# TASK REQUIREMENTS
Total the lines of the entries below that hold the string "Channel", then write only that total.
═══ INPUT ═══
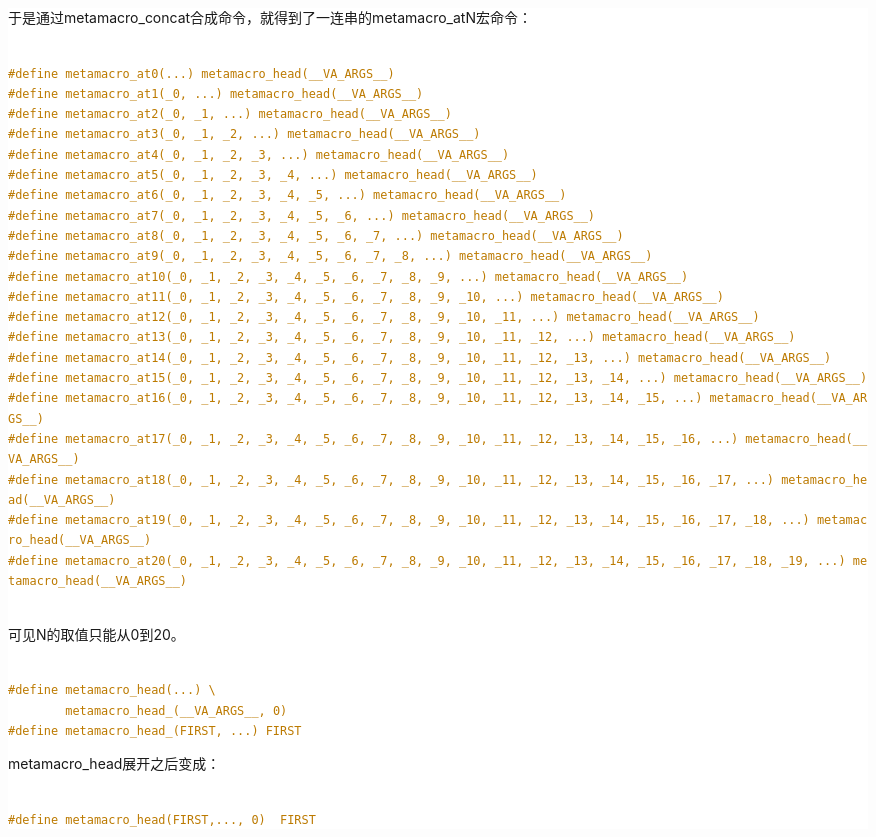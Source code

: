 于是通过metamacro\_concat合成命令，就得到了一连串的metamacro\_atN宏命令：


```objectivec

#define metamacro_at0(...) metamacro_head(__VA_ARGS__)
#define metamacro_at1(_0, ...) metamacro_head(__VA_ARGS__)
#define metamacro_at2(_0, _1, ...) metamacro_head(__VA_ARGS__)
#define metamacro_at3(_0, _1, _2, ...) metamacro_head(__VA_ARGS__)
#define metamacro_at4(_0, _1, _2, _3, ...) metamacro_head(__VA_ARGS__)
#define metamacro_at5(_0, _1, _2, _3, _4, ...) metamacro_head(__VA_ARGS__)
#define metamacro_at6(_0, _1, _2, _3, _4, _5, ...) metamacro_head(__VA_ARGS__)
#define metamacro_at7(_0, _1, _2, _3, _4, _5, _6, ...) metamacro_head(__VA_ARGS__)
#define metamacro_at8(_0, _1, _2, _3, _4, _5, _6, _7, ...) metamacro_head(__VA_ARGS__)
#define metamacro_at9(_0, _1, _2, _3, _4, _5, _6, _7, _8, ...) metamacro_head(__VA_ARGS__)
#define metamacro_at10(_0, _1, _2, _3, _4, _5, _6, _7, _8, _9, ...) metamacro_head(__VA_ARGS__)
#define metamacro_at11(_0, _1, _2, _3, _4, _5, _6, _7, _8, _9, _10, ...) metamacro_head(__VA_ARGS__)
#define metamacro_at12(_0, _1, _2, _3, _4, _5, _6, _7, _8, _9, _10, _11, ...) metamacro_head(__VA_ARGS__)
#define metamacro_at13(_0, _1, _2, _3, _4, _5, _6, _7, _8, _9, _10, _11, _12, ...) metamacro_head(__VA_ARGS__)
#define metamacro_at14(_0, _1, _2, _3, _4, _5, _6, _7, _8, _9, _10, _11, _12, _13, ...) metamacro_head(__VA_ARGS__)
#define metamacro_at15(_0, _1, _2, _3, _4, _5, _6, _7, _8, _9, _10, _11, _12, _13, _14, ...) metamacro_head(__VA_ARGS__)
#define metamacro_at16(_0, _1, _2, _3, _4, _5, _6, _7, _8, _9, _10, _11, _12, _13, _14, _15, ...) metamacro_head(__VA_ARGS__)
#define metamacro_at17(_0, _1, _2, _3, _4, _5, _6, _7, _8, _9, _10, _11, _12, _13, _14, _15, _16, ...) metamacro_head(__VA_ARGS__)
#define metamacro_at18(_0, _1, _2, _3, _4, _5, _6, _7, _8, _9, _10, _11, _12, _13, _14, _15, _16, _17, ...) metamacro_head(__VA_ARGS__)
#define metamacro_at19(_0, _1, _2, _3, _4, _5, _6, _7, _8, _9, _10, _11, _12, _13, _14, _15, _16, _17, _18, ...) metamacro_head(__VA_ARGS__)
#define metamacro_at20(_0, _1, _2, _3, _4, _5, _6, _7, _8, _9, _10, _11, _12, _13, _14, _15, _16, _17, _18, _19, ...) metamacro_head(__VA_ARGS__)



```

可见N的取值只能从0到20。

```objectivec

#define metamacro_head(...) \
        metamacro_head_(__VA_ARGS__, 0)
#define metamacro_head_(FIRST, ...) FIRST

```

metamacro\_head展开之后变成：

```objectivec

#define metamacro_head(FIRST,..., 0)  FIRST

```
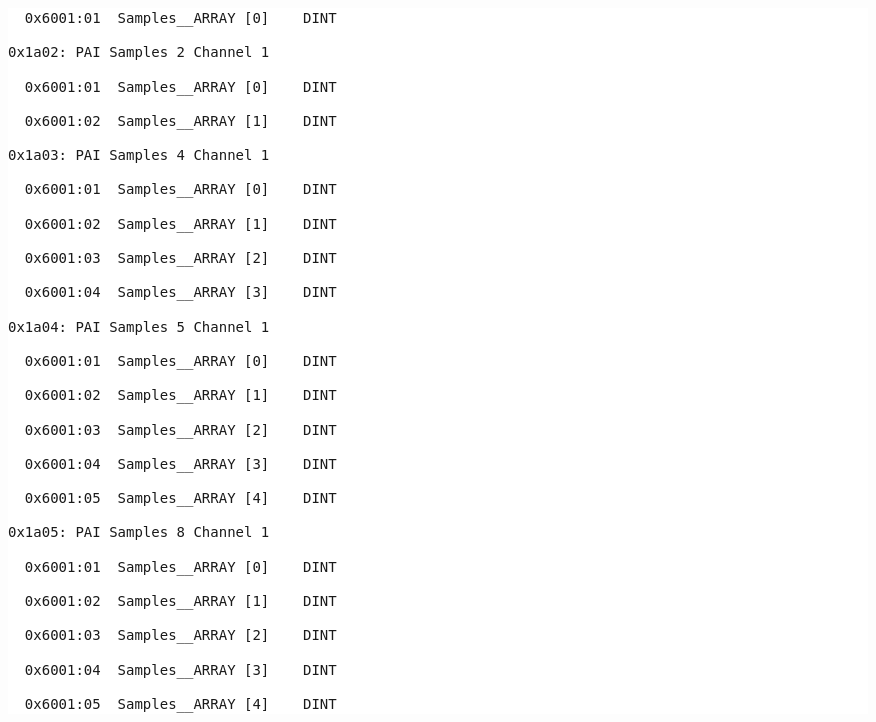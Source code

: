 </tr>
<tr>
<td colspan=2 align="left"><pre>  0x6001:01  Samples__ARRAY [0]    DINT</pre></td>
</tr>
<tr>
<td colspan=2 align="left"><pre>0x1a02: PAI Samples 2 Channel 1</pre></td>
</tr>
<tr>
<td colspan=2 align="left"><pre>  0x6001:01  Samples__ARRAY [0]    DINT</pre></td>
</tr>
<tr>
<td colspan=2 align="left"><pre>  0x6001:02  Samples__ARRAY [1]    DINT</pre></td>
</tr>
<tr>
<td colspan=2 align="left"><pre>0x1a03: PAI Samples 4 Channel 1</pre></td>
</tr>
<tr>
<td colspan=2 align="left"><pre>  0x6001:01  Samples__ARRAY [0]    DINT</pre></td>
</tr>
<tr>
<td colspan=2 align="left"><pre>  0x6001:02  Samples__ARRAY [1]    DINT</pre></td>
</tr>
<tr>
<td colspan=2 align="left"><pre>  0x6001:03  Samples__ARRAY [2]    DINT</pre></td>
</tr>
<tr>
<td colspan=2 align="left"><pre>  0x6001:04  Samples__ARRAY [3]    DINT</pre></td>
</tr>
<tr>
<td colspan=2 align="left"><pre>0x1a04: PAI Samples 5 Channel 1</pre></td>
</tr>
<tr>
<td colspan=2 align="left"><pre>  0x6001:01  Samples__ARRAY [0]    DINT</pre></td>
</tr>
<tr>
<td colspan=2 align="left"><pre>  0x6001:02  Samples__ARRAY [1]    DINT</pre></td>
</tr>
<tr>
<td colspan=2 align="left"><pre>  0x6001:03  Samples__ARRAY [2]    DINT</pre></td>
</tr>
<tr>
<td colspan=2 align="left"><pre>  0x6001:04  Samples__ARRAY [3]    DINT</pre></td>
</tr>
<tr>
<td colspan=2 align="left"><pre>  0x6001:05  Samples__ARRAY [4]    DINT</pre></td>
</tr>
<tr>
<td colspan=2 align="left"><pre>0x1a05: PAI Samples 8 Channel 1</pre></td>
</tr>
<tr>
<td colspan=2 align="left"><pre>  0x6001:01  Samples__ARRAY [0]    DINT</pre></td>
</tr>
<tr>
<td colspan=2 align="left"><pre>  0x6001:02  Samples__ARRAY [1]    DINT</pre></td>
</tr>
<tr>
<td colspan=2 align="left"><pre>  0x6001:03  Samples__ARRAY [2]    DINT</pre></td>
</tr>
<tr>
<td colspan=2 align="left"><pre>  0x6001:04  Samples__ARRAY [3]    DINT</pre></td>
</tr>
<tr>
<td colspan=2 align="left"><pre>  0x6001:05  Samples__ARRAY [4]    DINT</pre></td>
</tr>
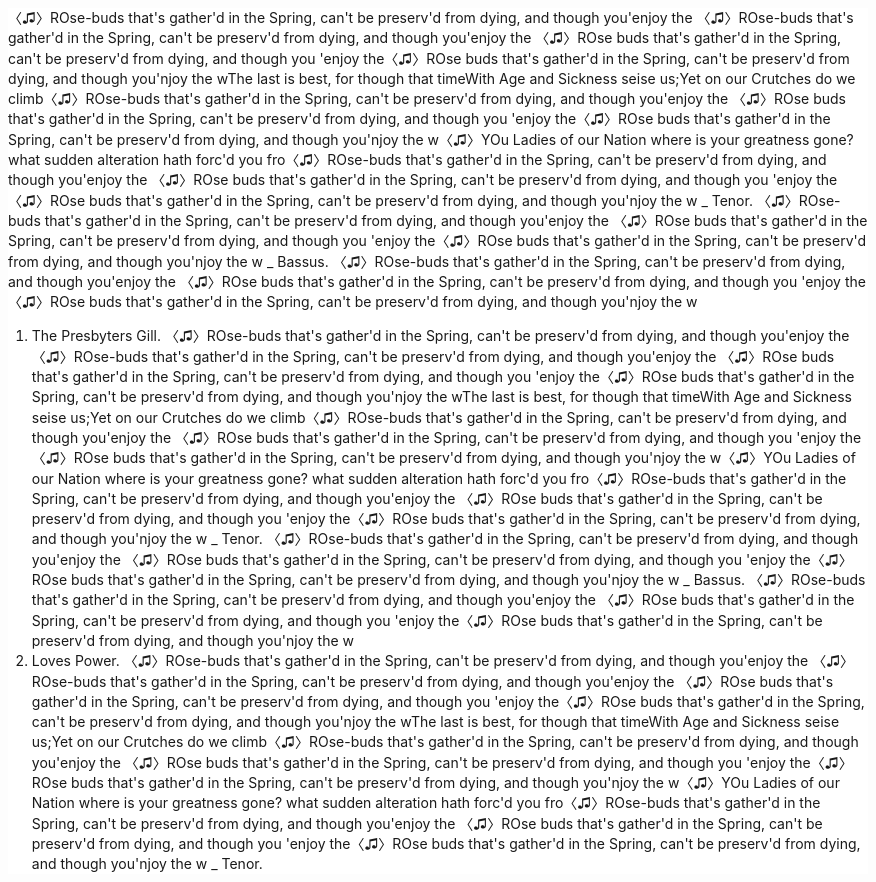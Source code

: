 〈♫〉ROse-buds that's gather'd in the Spring, can't be preserv'd from dying, and though you'enjoy the 〈♫〉ROse-buds that's gather'd in the Spring, can't be preserv'd from dying, and though you'enjoy the 〈♫〉ROse buds that's gather'd in the Spring, can't be preserv'd from dying, and though you 'enjoy the〈♫〉ROse buds that's gather'd in the Spring, can't be preserv'd from dying, and though you'njoy the wThe last is best, for though that timeWith Age and Sickness seise us;Yet on our Crutches do we climb〈♫〉ROse-buds that's gather'd in the Spring, can't be preserv'd from dying, and though you'enjoy the 〈♫〉ROse buds that's gather'd in the Spring, can't be preserv'd from dying, and though you 'enjoy the〈♫〉ROse buds that's gather'd in the Spring, can't be preserv'd from dying, and though you'njoy the w〈♫〉YOu Ladies of our Nation where is your greatness gone? what sudden alteration hath forc'd you fro〈♫〉ROse-buds that's gather'd in the Spring, can't be preserv'd from dying, and though you'enjoy the 〈♫〉ROse buds that's gather'd in the Spring, can't be preserv'd from dying, and though you 'enjoy the〈♫〉ROse buds that's gather'd in the Spring, can't be preserv'd from dying, and though you'njoy the w
    _ Tenor.
〈♫〉ROse-buds that's gather'd in the Spring, can't be preserv'd from dying, and though you'enjoy the 〈♫〉ROse buds that's gather'd in the Spring, can't be preserv'd from dying, and though you 'enjoy the〈♫〉ROse buds that's gather'd in the Spring, can't be preserv'd from dying, and though you'njoy the w
    _ Bassus.
〈♫〉ROse-buds that's gather'd in the Spring, can't be preserv'd from dying, and though you'enjoy the 〈♫〉ROse buds that's gather'd in the Spring, can't be preserv'd from dying, and though you 'enjoy the〈♫〉ROse buds that's gather'd in the Spring, can't be preserv'd from dying, and though you'njoy the w
1. The Presbyters Gill.
〈♫〉ROse-buds that's gather'd in the Spring, can't be preserv'd from dying, and though you'enjoy the 〈♫〉ROse-buds that's gather'd in the Spring, can't be preserv'd from dying, and though you'enjoy the 〈♫〉ROse buds that's gather'd in the Spring, can't be preserv'd from dying, and though you 'enjoy the〈♫〉ROse buds that's gather'd in the Spring, can't be preserv'd from dying, and though you'njoy the wThe last is best, for though that timeWith Age and Sickness seise us;Yet on our Crutches do we climb〈♫〉ROse-buds that's gather'd in the Spring, can't be preserv'd from dying, and though you'enjoy the 〈♫〉ROse buds that's gather'd in the Spring, can't be preserv'd from dying, and though you 'enjoy the〈♫〉ROse buds that's gather'd in the Spring, can't be preserv'd from dying, and though you'njoy the w〈♫〉YOu Ladies of our Nation where is your greatness gone? what sudden alteration hath forc'd you fro〈♫〉ROse-buds that's gather'd in the Spring, can't be preserv'd from dying, and though you'enjoy the 〈♫〉ROse buds that's gather'd in the Spring, can't be preserv'd from dying, and though you 'enjoy the〈♫〉ROse buds that's gather'd in the Spring, can't be preserv'd from dying, and though you'njoy the w
    _ Tenor.
〈♫〉ROse-buds that's gather'd in the Spring, can't be preserv'd from dying, and though you'enjoy the 〈♫〉ROse buds that's gather'd in the Spring, can't be preserv'd from dying, and though you 'enjoy the〈♫〉ROse buds that's gather'd in the Spring, can't be preserv'd from dying, and though you'njoy the w
    _ Bassus.
〈♫〉ROse-buds that's gather'd in the Spring, can't be preserv'd from dying, and though you'enjoy the 〈♫〉ROse buds that's gather'd in the Spring, can't be preserv'd from dying, and though you 'enjoy the〈♫〉ROse buds that's gather'd in the Spring, can't be preserv'd from dying, and though you'njoy the w
1. Loves Power.
〈♫〉ROse-buds that's gather'd in the Spring, can't be preserv'd from dying, and though you'enjoy the 〈♫〉ROse-buds that's gather'd in the Spring, can't be preserv'd from dying, and though you'enjoy the 〈♫〉ROse buds that's gather'd in the Spring, can't be preserv'd from dying, and though you 'enjoy the〈♫〉ROse buds that's gather'd in the Spring, can't be preserv'd from dying, and though you'njoy the wThe last is best, for though that timeWith Age and Sickness seise us;Yet on our Crutches do we climb〈♫〉ROse-buds that's gather'd in the Spring, can't be preserv'd from dying, and though you'enjoy the 〈♫〉ROse buds that's gather'd in the Spring, can't be preserv'd from dying, and though you 'enjoy the〈♫〉ROse buds that's gather'd in the Spring, can't be preserv'd from dying, and though you'njoy the w〈♫〉YOu Ladies of our Nation where is your greatness gone? what sudden alteration hath forc'd you fro〈♫〉ROse-buds that's gather'd in the Spring, can't be preserv'd from dying, and though you'enjoy the 〈♫〉ROse buds that's gather'd in the Spring, can't be preserv'd from dying, and though you 'enjoy the〈♫〉ROse buds that's gather'd in the Spring, can't be preserv'd from dying, and though you'njoy the w
    _ Tenor.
═══
# OUTPUT BELOW
4